Doch es sind nicht nur Dealer unterwegs. Auch die vielen Touranbieter schicken eine Armada an Schleppern hinaus in die Gassen, die versuchen, Reisenden Tourpakete anzudrehen. Einer von ihnen verwickelt uns in ein Gespräch, in dem er uns von Couchsurfing, der Plattform für kulturellen Austausch unter Freunden, erzählt und so tut, als hätten wir irgendwelche Gemeinsamkeiten. Wir durchschauen sein Spiel erst, als wir den gleichen Typen wenig später wiedersehen und hören, wie er die gleiche Geschichte, die er uns auftischte, an einem anderen Touristen ausprobiert.

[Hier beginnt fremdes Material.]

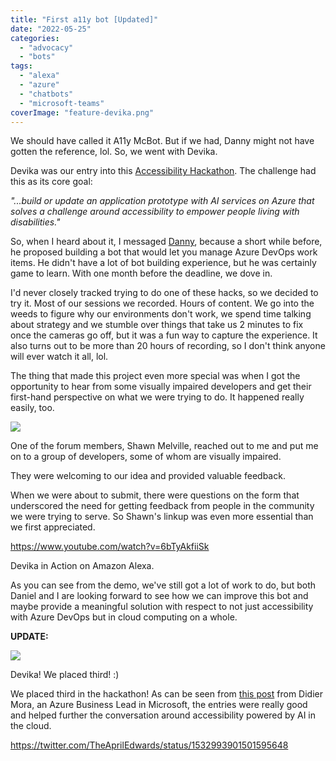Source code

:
 ```yaml
---
title: "First a11y bot [Updated]"
date: "2022-05-25"
categories: 
  - "advocacy"
  - "bots"
tags: 
  - "alexa"
  - "azure"
  - "chatbots"
  - "microsoft-teams"
coverImage: "feature-devika.png"
---
```


We should have called it A11y McBot. But if we had, Danny might not have gotten the reference, lol. So, we went with Devika.

Devika was our entry into this [Accessibility Hackathon](https://devpost.com/software/devika-the-azure-devops-virtual-assistant?ref_content=my-projects-tab&ref_feature=my_projects). The challenge had this as its core goal:

_"...build or update an application prototype with AI services on Azure that solves a challenge around accessibility to empower people living with disabilities."_

So, when I heard about it, I messaged [Danny](https://www.instagram.com/yurboidanny/), because a short while before, he proposed building a bot that would let you manage Azure DevOps work items. He didn't have a lot of bot building experience, but he was certainly game to learn. With one month before the deadline, we dove in.

I'd never closely tracked trying to do one of these hacks, so we decided to try it. Most of our sessions we recorded. Hours of content. We go into the weeds to figure why our environments don't work, we spend time talking about strategy and we stumble over things that take us 2 minutes to fix once the cameras go off, but it was a fun way to capture the experience. It also turns out to be more than 20 hours of recording, so I don't think anyone will ever watch it all, lol.

The thing that made this project even more special was when I got the opportunity to hear from some visually impaired developers and get their first-hand perspective on what we were trying to do. It happened really easily, too.

[![](https://irwinium.files.wordpress.com/2022/05/image.png?w=759)](https://irwinium.files.wordpress.com/2022/05/image.png)

One of the forum members, Shawn Melville, reached out to me and put me on to a group of developers, some of whom are visually impaired.

They were welcoming to our idea and provided valuable feedback.

When we were about to submit, there were questions on the form that underscored the need for getting feedback from people in the community we were trying to serve. So Shawn's linkup was even more essential than we first appreciated.

https://www.youtube.com/watch?v=6bTyAkfiiSk

Devika in Action on Amazon Alexa.

As you can see from the demo, we've still got a lot of work to do, but both Daniel and I are looking forward to see how we can improve this bot and maybe provide a meaningful solution with respect to not just accessibility with Azure DevOps but in cloud computing on a whole.

**UPDATE:**

[![](https://irwinium.files.wordpress.com/2022/06/image.png?w=800)](https://irwinium.files.wordpress.com/2022/06/image.png)

Devika! We placed third! :)

We placed third in the hackathon! As can be seen from [this post](https://www.linkedin.com/feed/update/urn:li:activity:6936052735372926976/) from Didier Mora, an Azure Business Lead in Microsoft, the entries were really good and helped further the conversation around accessibility powered by AI in the cloud.

https://twitter.com/TheAprilEdwards/status/1532993901501595648
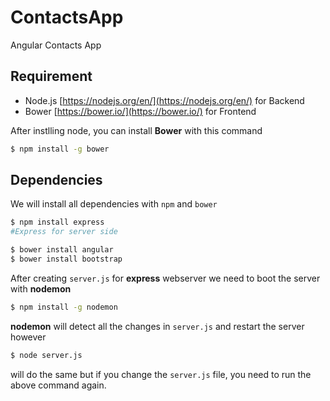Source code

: # ContactsApp
Angular Contacts App



## Requirement
* Node.js [https://nodejs.org/en/](https://nodejs.org/en/) for Backend
* Bower [https://bower.io/](https://bower.io/) for Frontend 

After instlling node, you can install **Bower** with this command
```bash
$ npm install -g bower
```

## Dependencies
We will install all dependencies with ```npm``` and ```bower```

```bash
$ npm install express
#Express for server side

$ bower install angular
$ bower install bootstrap
```

After creating ```server.js``` for **express** webserver we need to boot the server with **nodemon**
```bash
$ npm install -g nodemon
```

**nodemon** will detect all the changes in ``server.js`` and restart the server however
```bash
$ node server.js
```
will do the same but if you change the ```server.js``` file, you need to run the above command again.
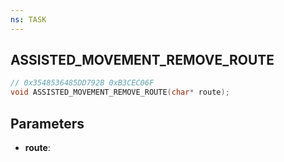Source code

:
 ```yaml
---
ns: TASK
---
```

## ASSISTED_MOVEMENT_REMOVE_ROUTE

```c
// 0x3548536485DD792B 0xB3CEC06F
void ASSISTED_MOVEMENT_REMOVE_ROUTE(char* route);
```

## Parameters
* **route**:

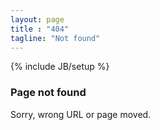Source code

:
 ```yaml
---
layout: page
title : "404"
tagline: "Not found"
---
```

{% include JB/setup %}

<h3>Page not found</h3>

<p>Sorry, wrong URL or page moved.</p>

Thamel ist eine riesige Wirtschaftsmaschine. Hier geht es vor allem um Profit. Der Konkurrenzkampf ist groß und das Geschacher um die besten Deals beginnt jeden Tag von Neuem. Von der entspannten Atmosphäre der Freak Street ist hier nichts mehr übrig. Im Gegenteil: Thamel ist wesentlich rauer. Auch die Drogenklientel ist eine andere. Zwischen Thamel Chowk und dem Garden of Dreams, einer grünen Oase mitten im staubigen Kathmandu, schnüffeln ein paar Junkies an Klebstofftuben. Ihre Blicke sind leer, die Bewegungen apathisch. Für sie scheint alles verloren. Mehr und mehr Menschen schieben sich an den dösenden Gestalten auf dem Gehweg vorbei. Sie kehren zurück nach Thamel, zurück auf die geschäftigen Märkte. Wir lassen uns hingegen gemächlich durch die Gassen immer weiter nach Süden treiben, bis wir endlich den Durbar Square und die Freak Street erreichen. Wir sind zurück, riechen den Kaffee und den duftenden Chai, schmecken Dal Bhat, winken dem Althippie, der noch immer am Schaufenster des Snowman Cafés sitzt, und freuen uns diebisch auf unser nächstes Stück Chocolate Love.